- Radfan Campaign: Part of Aden Emergency
| Date | 14 October 1963–May 1964 |
| Location | Radfan |
| Result | British victory |

Belligerents
- NLF FLOSY Radfan tribesmen: United Kingdom

Commanders and leaders
- Rajih Labouza † Ali Antar: Gen. John Cubbon

Units involved
- Unknown: British Army Royal Marines Royal Air Force

Strength
- Unknown: 1,000+ troops 45 marines

Casualties and losses

= Radfan Campaign =

Series of British military actions in Yemen

The Radfan Campaign was a series of clashes that took place during the Aden Emergency from 14 October 1963–May 1964. It took place in the mountainous Radfan region near the border with the Yemen Arab Republic. Local tribesmen connected with the NLF began raiding the road connecting Aden with the town of Dhale.

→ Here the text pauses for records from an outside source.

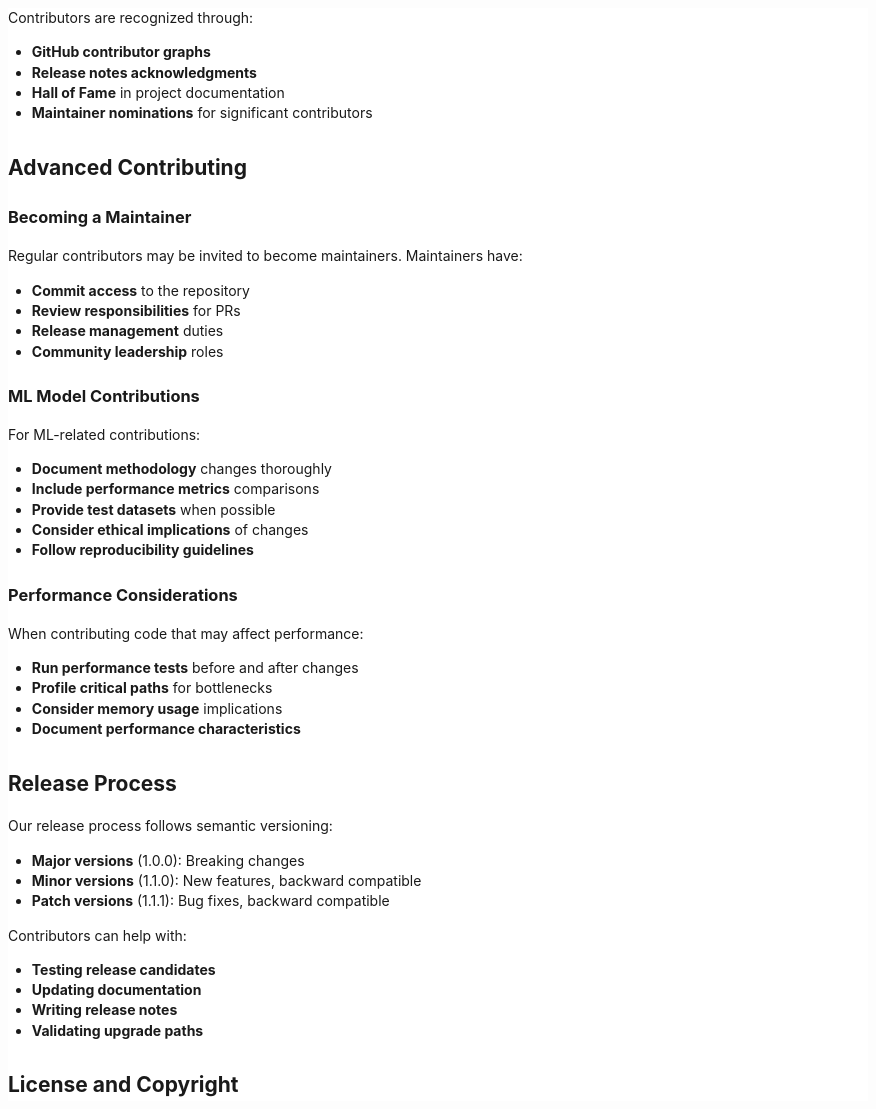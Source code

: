 Contributors are recognized through:

- **GitHub contributor graphs**
- **Release notes acknowledgments**
- **Hall of Fame** in project documentation
- **Maintainer nominations** for significant contributors

## Advanced Contributing

### Becoming a Maintainer

Regular contributors may be invited to become maintainers. Maintainers have:

- **Commit access** to the repository
- **Review responsibilities** for PRs
- **Release management** duties
- **Community leadership** roles

### ML Model Contributions

For ML-related contributions:

- **Document methodology** changes thoroughly
- **Include performance metrics** comparisons
- **Provide test datasets** when possible
- **Consider ethical implications** of changes
- **Follow reproducibility guidelines**

### Performance Considerations

When contributing code that may affect performance:

- **Run performance tests** before and after changes
- **Profile critical paths** for bottlenecks
- **Consider memory usage** implications
- **Document performance characteristics**

## Release Process

Our release process follows semantic versioning:

- **Major versions** (1.0.0): Breaking changes
- **Minor versions** (1.1.0): New features, backward compatible
- **Patch versions** (1.1.1): Bug fixes, backward compatible

Contributors can help with:

- **Testing release candidates**
- **Updating documentation**
- **Writing release notes**
- **Validating upgrade paths**

## License and Copyright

In January 1964, the local army sent three battalions supported by the RAF to restore order. Trouble flared up again, and in April, British ground troops were sent in; by May, they had taken the main rebel stronghold and the revolt had been suppressed. The NLF then switched its attention to Aden itself.

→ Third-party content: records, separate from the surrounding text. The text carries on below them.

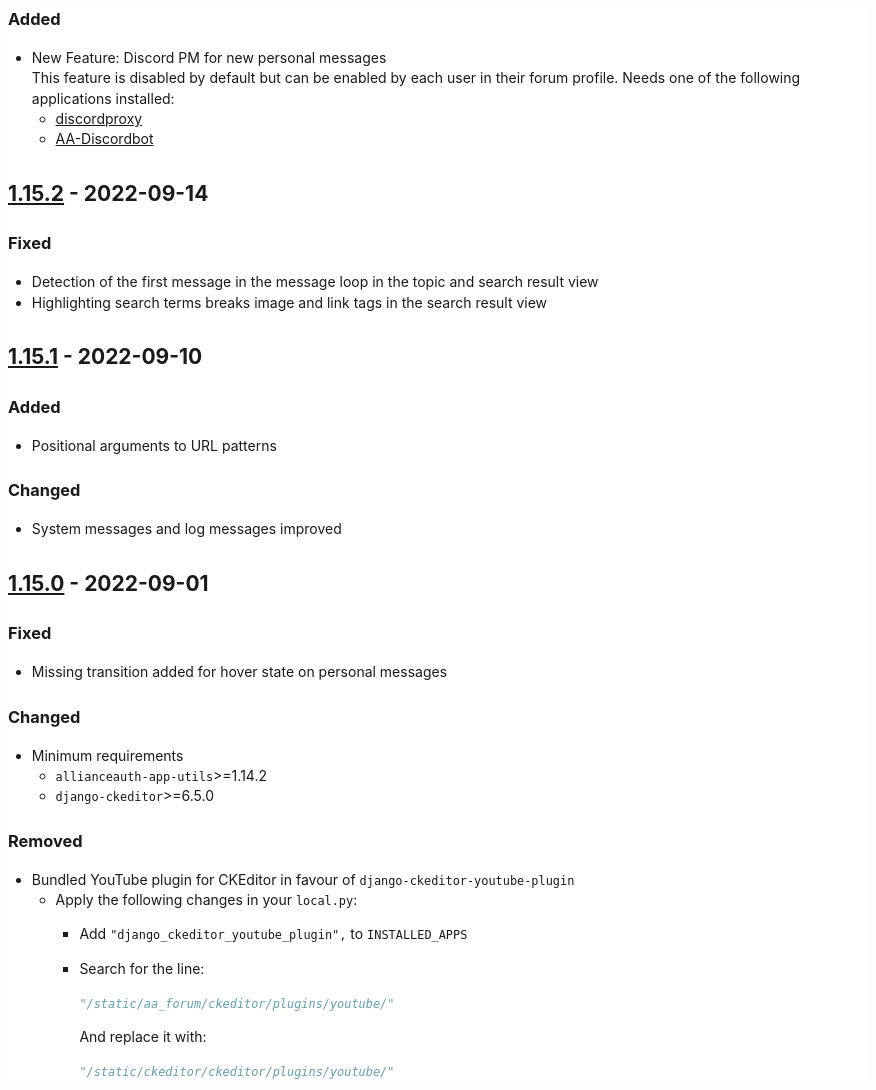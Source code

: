 ### Added

- New Feature: Discord PM for new personal messages<br>
  This feature is disabled by default but can be enabled by each user in their forum
  profile. Needs one of the following applications installed:
  - [discordproxy]
  - [AA-Discordbot]

## [1.15.2] - 2022-09-14

### Fixed

- Detection of the first message in the message loop in the topic and search result view
- Highlighting search terms breaks image and link tags in the search result view

## [1.15.1] - 2022-09-10

### Added

- Positional arguments to URL patterns

### Changed

- System messages and log messages improved

## [1.15.0] - 2022-09-01

### Fixed

- Missing transition added for hover state on personal messages

### Changed

- Minimum requirements
  - `allianceauth-app-utils`>=1.14.2
  - `django-ckeditor`>=6.5.0

### Removed

- Bundled YouTube plugin for CKEditor in favour of `django-ckeditor-youtube-plugin`
  - Apply the following changes in your `local.py`:
    - Add `"django_ckeditor_youtube_plugin",` to `INSTALLED_APPS`

    - Search for the line:

      ```python
      "/static/aa_forum/ckeditor/plugins/youtube/"
      ```

      And replace it with:

      ```python
      "/static/ckeditor/ckeditor/plugins/youtube/"
      ```


[#125]: https://github.com/ppfeufer/aa-forum/issues/125 "Localization of forum time"
[0.0.1-alpha.1]: https://github.com/ppfeufer/aa-forum/releases/edit/v0.0.1-alpha.1 "v0.0.1-alpha.1"
[0.0.1-alpha.10]: https://github.com/ppfeufer/aa-forum/compare/v0.0.1-alpha.9...v0.0.1-alpha.10 "v0.0.1-alpha.10"
[0.0.1-alpha.11]: https://github.com/ppfeufer/aa-forum/compare/v0.0.1-alpha.10...v0.0.1-alpha.11 "v0.0.1-alpha.11"
[0.0.1-alpha.2]: https://github.com/ppfeufer/aa-forum/compare/v0.0.1-alpha.1...v0.0.1-alpha.2 "v0.0.1-alpha.2"
[0.0.1-alpha.3]: https://github.com/ppfeufer/aa-forum/compare/v0.0.1-alpha.2...v0.0.1-alpha.3 "v0.0.1-alpha.3"
[0.0.1-alpha.4]: https://github.com/ppfeufer/aa-forum/compare/v0.0.1-alpha.3...v0.0.1-alpha.4 "v0.0.1-alpha.4"
[0.0.1-alpha.5]: https://github.com/ppfeufer/aa-forum/compare/v0.0.1-alpha.4...v0.0.1-alpha.5 "v0.0.1-alpha.5"
[0.0.1-alpha.6]: https://github.com/ppfeufer/aa-forum/compare/v0.0.1-alpha.5...v0.0.1-alpha.6 "v0.0.1-alpha.6"
[0.0.1-alpha.7]: https://github.com/ppfeufer/aa-forum/compare/v0.0.1-alpha.6...v0.0.1-alpha.7 "v0.0.1-alpha.7"
[0.0.1-alpha.8]: https://github.com/ppfeufer/aa-forum/compare/v0.0.1-alpha.7...v0.0.1-alpha.8 "v0.0.1-alpha.8"
[0.0.1-alpha.9]: https://github.com/ppfeufer/aa-forum/compare/v0.0.1-alpha.8...v0.0.1-alpha.9 "v0.0.1-alpha.9"
[0.1.0-beta.1]: https://github.com/ppfeufer/aa-forum/compare/v0.0.1-alpha.11...v0.1.0-beta.1 "v0.1.0-beta.1"
[0.1.0-beta.10]: https://github.com/ppfeufer/aa-forum/compare/v0.1.0-beta.9...v0.1.0-beta.10 "v0.1.0-beta.10"
[0.1.0-beta.11]: https://github.com/ppfeufer/aa-forum/compare/v0.1.0-beta.10...v0.1.0-beta.11 "v0.1.0-beta.11"
[0.1.0-beta.12]: https://github.com/ppfeufer/aa-forum/compare/v0.1.0-beta.11...v0.1.0-beta.12 "v0.1.0-beta.12"
[0.1.0-beta.13]: https://github.com/ppfeufer/aa-forum/compare/v0.1.0-beta.12...v0.1.0-beta.13 "v0.1.0-beta.13"
[0.1.0-beta.14]: https://github.com/ppfeufer/aa-forum/compare/v0.1.0-beta.13...v0.1.0-beta.14 "v0.1.0-beta.14"
[0.1.0-beta.15]: https://github.com/ppfeufer/aa-forum/compare/v0.1.0-beta.14...v0.1.0-beta.15 "v0.1.0-beta.15"
[0.1.0-beta.16]: https://github.com/ppfeufer/aa-forum/compare/v0.1.0-beta.15...v0.1.0-beta.16 "v0.1.0-beta.16"
[0.1.0-beta.17]: https://github.com/ppfeufer/aa-forum/compare/v0.1.0-beta.16...v0.1.0-beta.17 "v0.1.0-beta.17"
[0.1.0-beta.18]: https://github.com/ppfeufer/aa-forum/compare/v0.1.0-beta.17...v0.1.0-beta.18 "v0.1.0-beta.18"
[0.1.0-beta.2]: https://github.com/ppfeufer/aa-forum/compare/v0.1.0-beta.1...v0.1.0-beta.2 "v0.1.0-beta.2"
[0.1.0-beta.3]: https://github.com/ppfeufer/aa-forum/compare/v0.1.0-beta.2...v0.1.0-beta.3 "v0.1.0-beta.3"
[0.1.0-beta.4]: https://github.com/ppfeufer/aa-forum/compare/v0.1.0-beta.3...v0.1.0-beta.4 "v0.1.0-beta.4"
[0.1.0-beta.5]: https://github.com/ppfeufer/aa-forum/compare/v0.1.0-beta.4...v0.1.0-beta.5 "v0.1.0-beta.5"
[0.1.0-beta.6]: https://github.com/ppfeufer/aa-forum/compare/v0.1.0-beta.5...v0.1.0-beta.6 "v0.1.0-beta.6"
[0.1.0-beta.7]: https://github.com/ppfeufer/aa-forum/compare/v0.1.0-beta.6...v0.1.0-beta.7 "v0.1.0-beta.7"
[0.1.0-beta.8]: https://github.com/ppfeufer/aa-forum/compare/v0.1.0-beta.7...v0.1.0-beta.8 "v0.1.0-beta.8"
[0.1.0-beta.9]: https://github.com/ppfeufer/aa-forum/compare/v0.1.0-beta.8...v0.1.0-beta.9 "v0.1.0-beta.9"
[1.0.0]: https://github.com/ppfeufer/aa-forum/compare/v0.1.0-beta.18...v1.0.0 "v1.0.0"
[1.0.1]: https://github.com/ppfeufer/aa-forum/compare/v1.0.0...v1.0.1 "v1.0.1"
[1.0.2]: https://github.com/ppfeufer/aa-forum/compare/v1.0.1...v1.0.2 "v1.0.2"
[1.0.3]: https://github.com/ppfeufer/aa-forum/compare/v1.0.2...v1.0.3 "v1.0.3"
[1.1.0]: https://github.com/ppfeufer/aa-forum/compare/v1.0.3...v1.1.0 "v1.1.0"
[1.1.1]: https://github.com/ppfeufer/aa-forum/compare/v1.1.0...v1.1.1 "v1.1.1"
[1.1.2]: https://github.com/ppfeufer/aa-forum/compare/v1.1.1...v1.1.2 "v1.1.2"
[1.1.3]: https://github.com/ppfeufer/aa-forum/compare/v1.1.2...v1.1.3 "v1.1.3"
[1.10.0]: https://github.com/ppfeufer/aa-forum/compare/v1.9.0...v1.10.0 "v1.10.0"
[1.11.0]: https://github.com/ppfeufer/aa-forum/compare/v1.10.0...v1.11.0 "v1.11.0"
[1.12.0]: https://github.com/ppfeufer/aa-forum/compare/v1.11.0...v1.12.0 "v1.12.0"
[1.13.0]: https://github.com/ppfeufer/aa-forum/compare/v1.12.0...v1.13.0 "v1.13.0"
[1.14.0]: https://github.com/ppfeufer/aa-forum/compare/v1.13.0...v1.14.0 "v1.14.0"
[1.15.0]: https://github.com/ppfeufer/aa-forum/compare/v1.14.0...v1.15.0 "v1.15.0"
[1.15.1]: https://github.com/ppfeufer/aa-forum/compare/v1.15.0...v1.15.1 "v1.15.1"
[1.15.2]: https://github.com/ppfeufer/aa-forum/compare/v1.15.1...v1.15.2 "v1.15.2"
[1.16.0]: https://github.com/ppfeufer/aa-forum/compare/v1.15.2...v1.16.0 "v1.16.0"
[1.17.0]: https://github.com/ppfeufer/aa-forum/compare/v1.16.0...v1.17.0 "v1.17.0"
[1.17.1]: https://github.com/ppfeufer/aa-forum/compare/v1.17.0...v1.17.1 "v1.17.1"
[1.17.2]: https://github.com/ppfeufer/aa-forum/compare/v1.17.1...v1.17.2 "v1.17.2"
[1.18.0]: https://github.com/ppfeufer/aa-forum/compare/v1.17.2...v1.18.0 "v1.18.0"
[1.19.0]: https://github.com/ppfeufer/aa-forum/compare/v1.18.0...v1.19.0 "v1.19.0"
[1.19.1]: https://github.com/ppfeufer/aa-forum/compare/v1.19.0...v1.19.1 "v1.19.1"
[1.19.2]: https://github.com/ppfeufer/aa-forum/compare/v1.19.1...v1.19.2 "v1.19.2"
[1.19.3]: https://github.com/ppfeufer/aa-forum/compare/v1.19.2...v1.19.3 "v1.19.3"
[1.19.4]: https://github.com/ppfeufer/aa-forum/compare/v1.19.3...v1.19.4 "v1.19.4"
[1.19.5]: https://github.com/ppfeufer/aa-forum/compare/v1.19.4...v1.19.5 "v1.19.5"
[1.2.0]: https://github.com/ppfeufer/aa-forum/compare/v1.1.3...v1.2.0 "v1.2.0"
[1.2.1]: https://github.com/ppfeufer/aa-forum/compare/v1.2.0...v1.2.1 "v1.2.1"
[1.3.0]: https://github.com/ppfeufer/aa-forum/compare/v1.2.1...v1.3.0 "v1.3.0"
[1.4.0]: https://github.com/ppfeufer/aa-forum/compare/v1.3.0...v1.4.0 "v1.4.0"
[1.4.1]: https://github.com/ppfeufer/aa-forum/compare/v1.4.0...v1.4.1 "v1.4.1"
[1.4.2]: https://github.com/ppfeufer/aa-forum/compare/v1.4.1...v1.4.2 "v1.4.2"
[1.4.3]: https://github.com/ppfeufer/aa-forum/compare/v1.4.2...v1.4.3 "v1.4.3"
[1.5.0]: https://github.com/ppfeufer/aa-forum/compare/v1.4.3...v1.5.0 "v1.5.0"
[1.5.1]: https://github.com/ppfeufer/aa-forum/compare/v1.5.0...v1.5.1 "v1.5.1"
[1.6.0]: https://github.com/ppfeufer/aa-forum/compare/v1.5.1...v1.6.0 "v1.6.0"
[1.7.0]: https://github.com/ppfeufer/aa-forum/compare/v1.6.0...v1.7.0 "v1.7.0"
[1.8.0]: https://github.com/ppfeufer/aa-forum/compare/v1.7.0...v1.8.0 "v1.8.0"
[1.8.1]: https://github.com/ppfeufer/aa-forum/compare/v1.8.0...v1.8.1 "v1.8.1"
[1.9.0]: https://github.com/ppfeufer/aa-forum/compare/v1.8.1...v1.9.0 "v1.9.0"
[2.0.0]: https://github.com/ppfeufer/aa-forum/compare/v1.19.5...v2.0.0 "v2.0.0"
[2.0.0-beta.1]: https://github.com/ppfeufer/aa-forum/compare/v1.19.5...v2.0.0-beta.1 "v2.0.0-beta.1"
[2.0.0-beta.2]: https://github.com/ppfeufer/aa-forum/compare/v2.0.0-beta.1...v2.0.0-beta.2 "v2.0.0-beta.2"
[2.0.0-beta.3]: https://github.com/ppfeufer/aa-forum/compare/v2.0.0-beta.2...v2.0.0-beta.3 "v2.0.0-beta.3"
[2.1.0]: https://github.com/ppfeufer/aa-forum/compare/v2.0.0...v2.1.0 "v2.1.0"
[2.1.1]: https://github.com/ppfeufer/aa-forum/compare/v2.1.0...v2.1.1 "v2.1.1"
[2.10.0]: https://github.com/ppfeufer/aa-forum/compare/v2.9.2...v2.10.0 "v2.10.0"
[2.10.1]: https://github.com/ppfeufer/aa-forum/compare/v2.10.0...v2.10.1 "v2.10.1"
[2.10.2]: https://github.com/ppfeufer/aa-forum/compare/v2.10.1...v2.10.2 "v2.10.2"
[2.11.0]: https://github.com/ppfeufer/aa-forum/compare/v2.10.2...v2.11.0 "v2.11.0"
[2.12.0]: https://github.com/ppfeufer/aa-forum/compare/v2.11.0...v2.12.0 "v2.12.0"
[2.12.1]: https://github.com/ppfeufer/aa-forum/compare/v2.12.0...v2.12.1 "v2.12.1"
[2.13.0]: https://github.com/ppfeufer/aa-forum/compare/v2.12.1...v2.13.0 "v2.13.0"
[2.13.1]: https://github.com/ppfeufer/aa-forum/compare/v2.13.0...v2.13.1 "v2.13.1"
[2.2.0]: https://github.com/ppfeufer/aa-forum/compare/v2.1.1...v2.2.0 "v2.2.0"
[2.2.1]: https://github.com/ppfeufer/aa-forum/compare/v2.2.0...v2.2.1 "v2.2.1"
[2.3.0]: https://github.com/ppfeufer/aa-forum/compare/v2.2.1...v2.3.0 "v2.3.0"
[2.3.1]: https://github.com/ppfeufer/aa-forum/compare/v2.3.0...v2.3.1 "v2.3.1"
[2.4.0]: https://github.com/ppfeufer/aa-forum/compare/v2.3.1...v2.4.0 "v2.4.0"
[2.4.1]: https://github.com/ppfeufer/aa-forum/compare/v2.4.0...v2.4.1 "v2.4.1"
[2.5.0]: https://github.com/ppfeufer/aa-forum/compare/v2.4.1...v2.5.0 "v2.5.0"
[2.6.0]: https://github.com/ppfeufer/aa-forum/compare/v2.5.0...v2.6.0 "v2.6.0"
[2.7.0]: https://github.com/ppfeufer/aa-forum/compare/v2.6.0...v2.7.0 "v2.7.0"
[2.8.0]: https://github.com/ppfeufer/aa-forum/compare/v2.7.0...v2.8.0 "v2.8.0"
[2.8.1]: https://github.com/ppfeufer/aa-forum/compare/v2.8.0...v2.8.1 "v2.8.1"
[2.9.0]: https://github.com/ppfeufer/aa-forum/compare/v2.8.1...v2.9.0 "v2.9.0"
[2.9.1]: https://github.com/ppfeufer/aa-forum/compare/v2.9.0...v2.9.1 "v2.9.1"
[2.9.2]: https://github.com/ppfeufer/aa-forum/compare/v2.9.1...v2.9.2 "v2.9.2"
[aa time zones]: https://github.com/ppfeufer/aa-timezones "AA Time Zones"
[aa-discordbot]: https://github.com/pvyParts/allianceauth-discordbot "AA-Discordbot"
[admin board options]: https://raw.githubusercontent.com/ppfeufer/aa-forum/master/docs/images/admin-board-options.jpg "Admin Board Options"
[discordproxy]: https://gitlab.com/ErikKalkoken/discordproxy "discordproxy"
[in development]: https://github.com/ppfeufer/aa-forum/compare/v2.13.1...HEAD "In Development"
[keep a changelog]: http://keepachangelog.com/ "Keep a Changelog"
[new feature: announcement boards]: https://raw.githubusercontent.com/ppfeufer/aa-forum/master/docs/images/feature-announcement-board.jpg "New Feature: Announcement Boards"
[new feature: support for aa-timezones]: https://user-images.githubusercontent.com/2989985/195106607-8caf39c1-7343-404b-a926-e3253558b1ce.png "New Feature: Support for aa-timezones"
[readme.md]: https://github.com/ppfeufer/aa-forum/blob/development/README.md "README.md"
[semantic versioning]: http://semver.org/ "Semantic Versioning"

The first British operation in January was known as "Nut cracker". The second one was "Cap Badge".

==Edwards patrol==
The best-known action of the Campaign involved a patrol led by Captain Edwards on 29 April 1964, which came under attack. It led to the death of Edwards and another soldier, Sapper John Warburton. They were beheaded and their heads displayed in the Yemeni Capital.

British troops then attacked the area and succeeded in capturing rebel positions, although two more British soldiers were killed.

The British went on to use tanks and jets in the fight.